“Bamboo is flexible, bending with the wind but never breaking, capable of adapting to any circumstance. It suggests resilience, meaning that we have the ability to bounce back even from the most difficult times. . . . Your ability to thrive depends, in the end, on your attitude to your life circumstances. Take everything in stride with grace, putting forth energy when it is needed, yet always staying calm inwardly.”
— Ping Fu’s “Shanghai Papa”
A few months ago, Ping Fu told me her moving and inspiring life story on a flight from Colorado to NYC. I have never been as touched by a person’s life journey, ever. Ping is an extraordinary woman. She knows what it’s like to be a child soldier, a factory worker, and a political prisoner. To be beaten and raped for the crime of being born into a well-educated family. To be deported with barely enough money for a plane ticket to a bewildering new land. To start all over, without family or friends, as a maid, waitress, and student.

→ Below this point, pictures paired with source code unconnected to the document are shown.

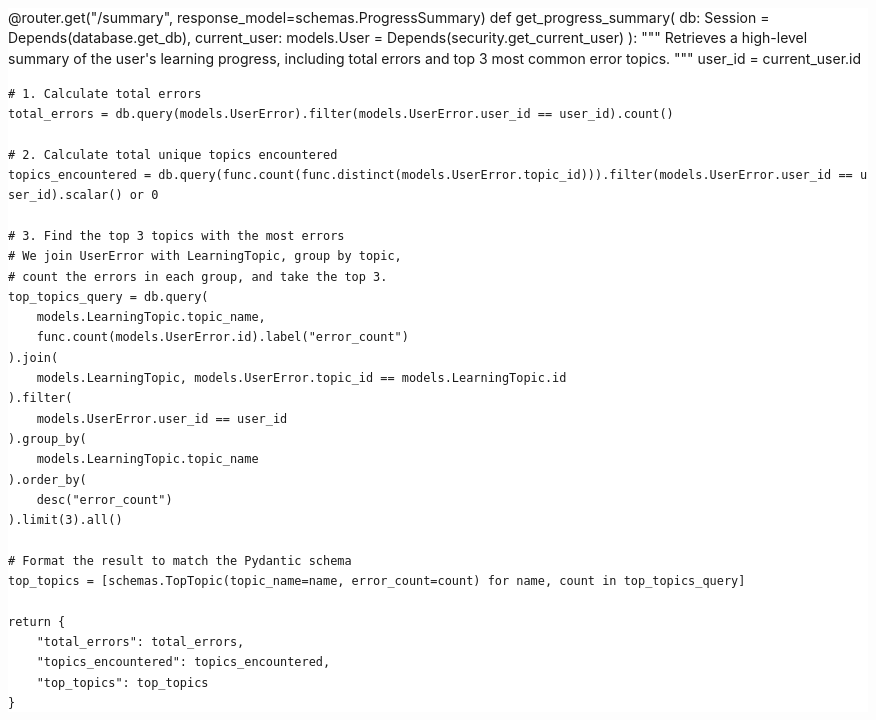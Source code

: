 @router.get("/summary", response_model=schemas.ProgressSummary)
def get_progress_summary(
    db: Session = Depends(database.get_db),
    current_user: models.User = Depends(security.get_current_user)
):
    """
    Retrieves a high-level summary of the user's learning progress,
    including total errors and top 3 most common error topics.
    """
    user_id = current_user.id

    # 1. Calculate total errors
    total_errors = db.query(models.UserError).filter(models.UserError.user_id == user_id).count()

    # 2. Calculate total unique topics encountered
    topics_encountered = db.query(func.count(func.distinct(models.UserError.topic_id))).filter(models.UserError.user_id == user_id).scalar() or 0

    # 3. Find the top 3 topics with the most errors
    # We join UserError with LearningTopic, group by topic,
    # count the errors in each group, and take the top 3.
    top_topics_query = db.query(
        models.LearningTopic.topic_name,
        func.count(models.UserError.id).label("error_count")
    ).join(
        models.LearningTopic, models.UserError.topic_id == models.LearningTopic.id
    ).filter(
        models.UserError.user_id == user_id
    ).group_by(
        models.LearningTopic.topic_name
    ).order_by(
        desc("error_count")
    ).limit(3).all()

    # Format the result to match the Pydantic schema
    top_topics = [schemas.TopTopic(topic_name=name, error_count=count) for name, count in top_topics_query]
    
    return {
        "total_errors": total_errors,
        "topics_encountered": topics_encountered,
        "top_topics": top_topics
    }
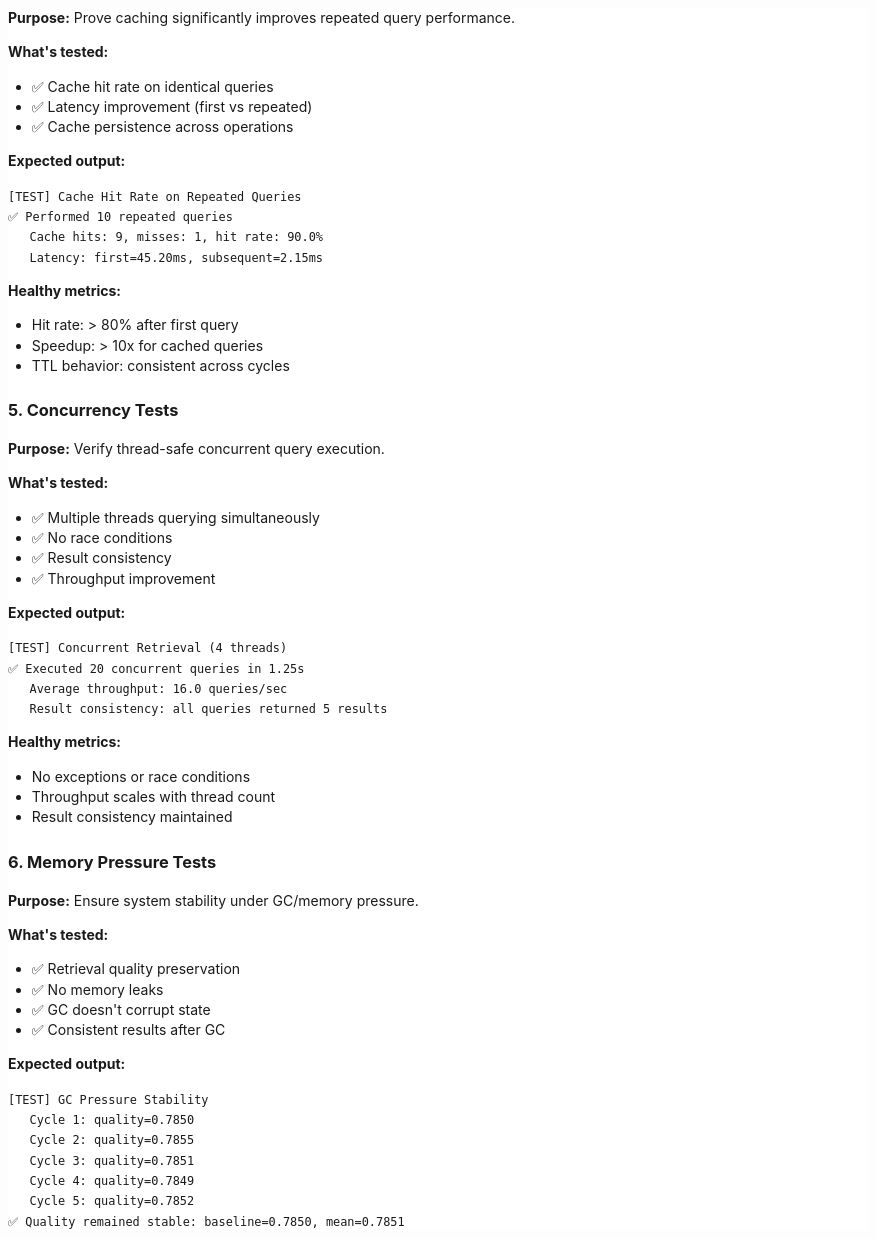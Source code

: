 **Purpose:** Prove caching significantly improves repeated query performance.

**What's tested:**
- ✅ Cache hit rate on identical queries
- ✅ Latency improvement (first vs repeated)
- ✅ Cache persistence across operations

**Expected output:**
```
[TEST] Cache Hit Rate on Repeated Queries
✅ Performed 10 repeated queries
   Cache hits: 9, misses: 1, hit rate: 90.0%
   Latency: first=45.20ms, subsequent=2.15ms
```

**Healthy metrics:**
- Hit rate: > 80% after first query
- Speedup: > 10x for cached queries
- TTL behavior: consistent across cycles

### 5. Concurrency Tests

**Purpose:** Verify thread-safe concurrent query execution.

**What's tested:**
- ✅ Multiple threads querying simultaneously
- ✅ No race conditions
- ✅ Result consistency
- ✅ Throughput improvement

**Expected output:**
```
[TEST] Concurrent Retrieval (4 threads)
✅ Executed 20 concurrent queries in 1.25s
   Average throughput: 16.0 queries/sec
   Result consistency: all queries returned 5 results
```

**Healthy metrics:**
- No exceptions or race conditions
- Throughput scales with thread count
- Result consistency maintained

### 6. Memory Pressure Tests

**Purpose:** Ensure system stability under GC/memory pressure.

**What's tested:**
- ✅ Retrieval quality preservation
- ✅ No memory leaks
- ✅ GC doesn't corrupt state
- ✅ Consistent results after GC

**Expected output:**
```
[TEST] GC Pressure Stability
   Cycle 1: quality=0.7850
   Cycle 2: quality=0.7855
   Cycle 3: quality=0.7851
   Cycle 4: quality=0.7849
   Cycle 5: quality=0.7852
✅ Quality remained stable: baseline=0.7850, mean=0.7851
```
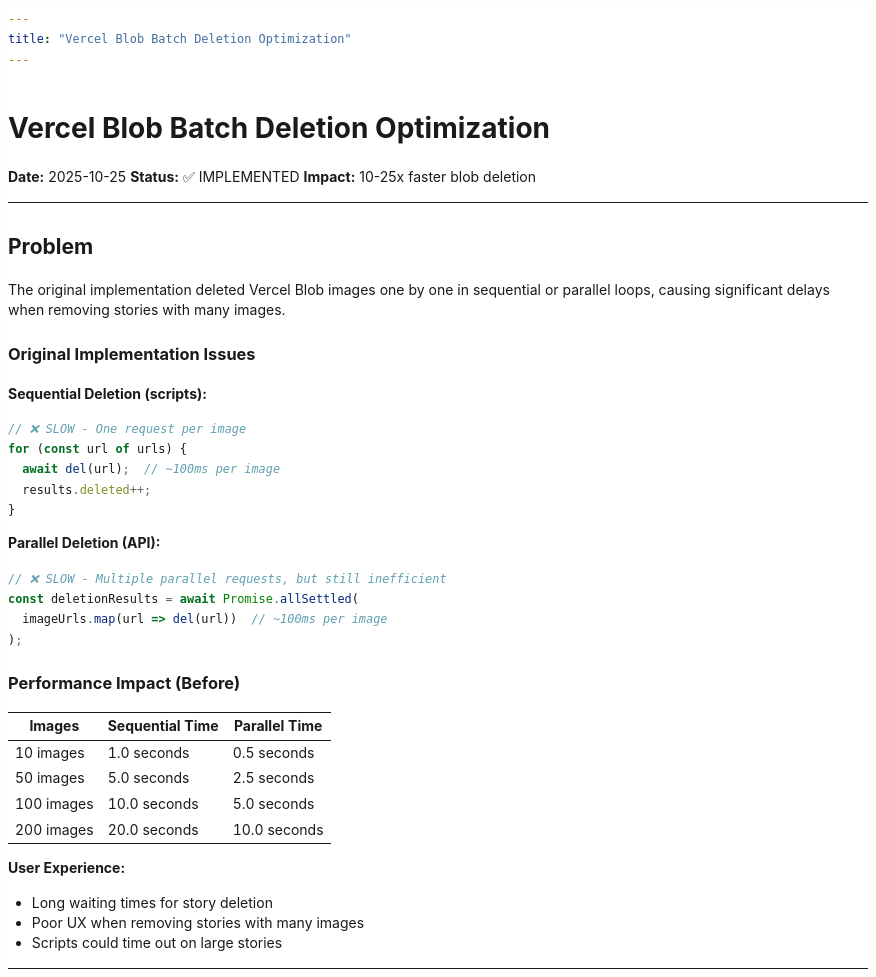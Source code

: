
 ```yaml
---
title: "Vercel Blob Batch Deletion Optimization"
---
```


# Vercel Blob Batch Deletion Optimization

**Date:** 2025-10-25
**Status:** ✅ IMPLEMENTED
**Impact:** 10-25x faster blob deletion

---

## Problem

The original implementation deleted Vercel Blob images one by one in sequential or parallel loops, causing significant delays when removing stories with many images.

### Original Implementation Issues

**Sequential Deletion (scripts):**
```typescript
// ❌ SLOW - One request per image
for (const url of urls) {
  await del(url);  // ~100ms per image
  results.deleted++;
}
```

**Parallel Deletion (API):**
```typescript
// ❌ SLOW - Multiple parallel requests, but still inefficient
const deletionResults = await Promise.allSettled(
  imageUrls.map(url => del(url))  // ~100ms per image
);
```

### Performance Impact (Before)

| Images | Sequential Time | Parallel Time |
|--------|----------------|---------------|
| 10 images | 1.0 seconds | 0.5 seconds |
| 50 images | 5.0 seconds | 2.5 seconds |
| 100 images | 10.0 seconds | 5.0 seconds |
| 200 images | 20.0 seconds | 10.0 seconds |

**User Experience:**
- Long waiting times for story deletion
- Poor UX when removing stories with many images
- Scripts could time out on large stories

---
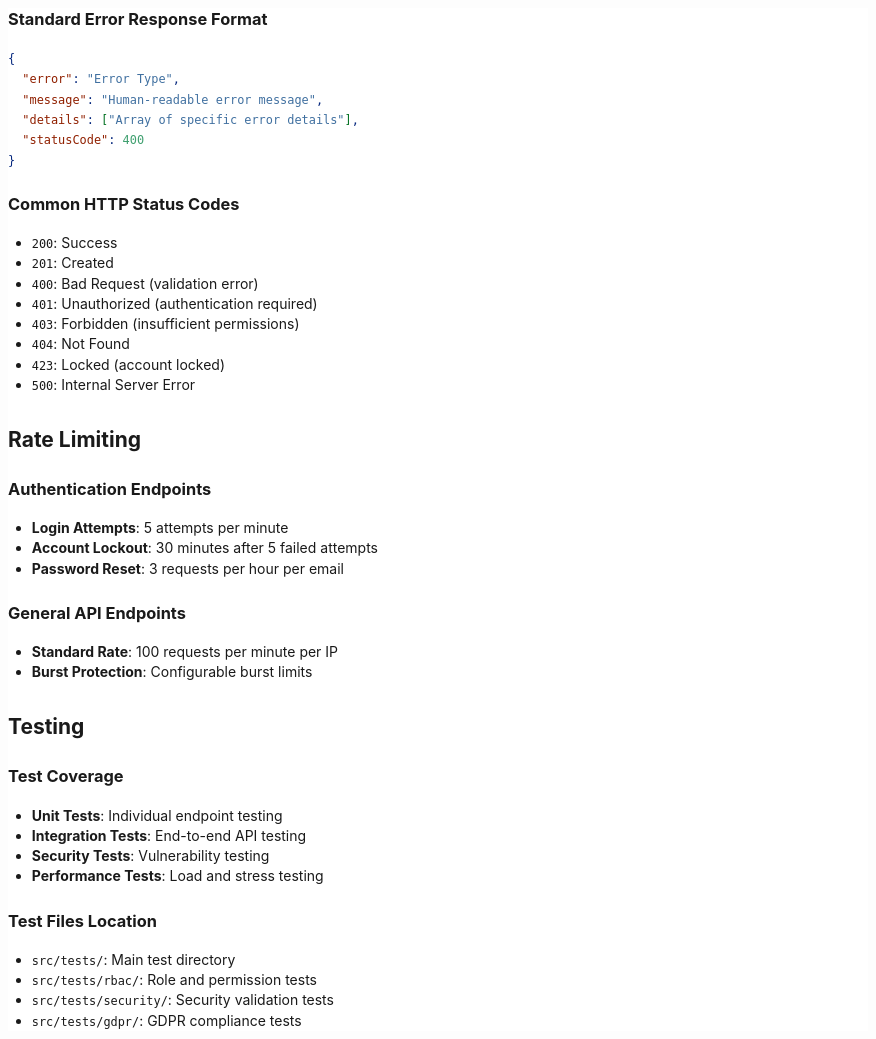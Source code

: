 ### Standard Error Response Format

```json
{
  "error": "Error Type",
  "message": "Human-readable error message",
  "details": ["Array of specific error details"],
  "statusCode": 400
}
```

### Common HTTP Status Codes

- `200`: Success
- `201`: Created
- `400`: Bad Request (validation error)
- `401`: Unauthorized (authentication required)
- `403`: Forbidden (insufficient permissions)
- `404`: Not Found
- `423`: Locked (account locked)
- `500`: Internal Server Error

## Rate Limiting

### Authentication Endpoints

- **Login Attempts**: 5 attempts per minute
- **Account Lockout**: 30 minutes after 5 failed attempts
- **Password Reset**: 3 requests per hour per email

### General API Endpoints

- **Standard Rate**: 100 requests per minute per IP
- **Burst Protection**: Configurable burst limits

## Testing

### Test Coverage

- **Unit Tests**: Individual endpoint testing
- **Integration Tests**: End-to-end API testing
- **Security Tests**: Vulnerability testing
- **Performance Tests**: Load and stress testing

### Test Files Location

- `src/tests/`: Main test directory
- `src/tests/rbac/`: Role and permission tests
- `src/tests/security/`: Security validation tests
- `src/tests/gdpr/`: GDPR compliance tests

Ping Fu also knows what it’s like to be a pioneering software programmer, an innovator, a CEO, and Inc. magazine’s Entrepreneur of the Year. To be a friend and mentor to some of the best-known names in technology. To build some of the coolest new products in the world. To give speeches that inspire huge crowds. To meet and advise the president of the United States.
It sounds too unbelievable for fiction, but this is the true story of a life in two worlds. And I am thrilled that she is sharing it with the world, with her upcoming book Bend, Not Break. It is a tribute to one woman’s courage in the face of cruelty and a valuable lesson on the enduring power of resilience.